■ ASSIGNMENT ■
The required result is each line of the entries below containing the string "maximum".

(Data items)
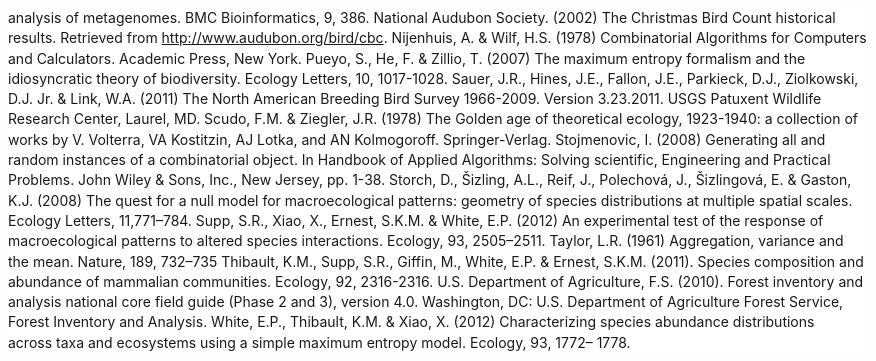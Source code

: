 analysis of metagenomes. BMC Bioinformatics, 9, 386.
National Audubon Society. (2002) The Christmas Bird Count historical results. Retrieved from 
http://www.audubon.org/bird/cbc.
Nijenhuis, A. & Wilf, H.S. (1978) Combinatorial Algorithms for Computers and Calculators. 
Academic Press, New York.
Pueyo, S., He, F. & Zillio, T. (2007) The maximum entropy formalism and the idiosyncratic theory of biodiversity. Ecology Letters, 10, 1017-1028.
Sauer, J.R., Hines, J.E., Fallon, J.E., Parkieck, D.J., Ziolkowski, D.J. Jr. & Link, W.A. (2011) 
The North American Breeding Bird Survey 1966-2009. Version 3.23.2011. USGS Patuxent 
Wildlife Research Center, Laurel, MD.
Scudo, F.M. & Ziegler, J.R. (1978) The Golden age of theoretical ecology, 1923-1940: a collection of works by V. Volterra, VA Kostitzin, AJ Lotka, and AN Kolmogoroff. Springer-Verlag.
Stojmenovic, I. (2008) Generating all and random instances of a combinatorial object. In 
Handbook of Applied Algorithms: Solving scientific, Engineering and Practical Problems. John Wiley & Sons, Inc., New Jersey, pp. 1-38.
Storch, D., Šizling, A.L., Reif, J., Polechová, J., Šizlingová, E. & Gaston, K.J. (2008) The quest 
for a null model for macroecological patterns: geometry of species distributions at multiple spatial scales. Ecology Letters, 11,771–784.
Supp, S.R., Xiao, X., Ernest, S.K.M. & White, E.P. (2012) An experimental test of the 
response of macroecological patterns to altered species interactions. Ecology, 93, 2505–2511.
Taylor, L.R. (1961) Aggregation, variance and the mean. Nature, 189, 732–735
Thibault, K.M., Supp, S.R., Giffin, M., White, E.P. & Ernest, S.K.M. (2011). Species 
composition and abundance of mammalian communities. Ecology, 92, 2316-2316.
U.S. Department of Agriculture, F.S. (2010). Forest inventory and analysis national core field 
guide (Phase 2 and 3), version 4.0. Washington, DC: U.S. Department of Agriculture Forest 
Service, Forest Inventory and Analysis.
White, E.P., Thibault, K.M. & Xiao, X. (2012) Characterizing species abundance distributions 	
across taxa and ecosystems using a simple maximum entropy model. Ecology, 93, 1772–
1778.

■ RESPONSE TO THE TASK ■
Pueyo, S., He, F. & Zillio, T. (2007) The maximum entropy formalism and the idiosyncratic theory of biodiversity. Ecology Letters, 10, 1017-1028.
across taxa and ecosystems using a simple maximum entropy model. Ecology, 93, 1772–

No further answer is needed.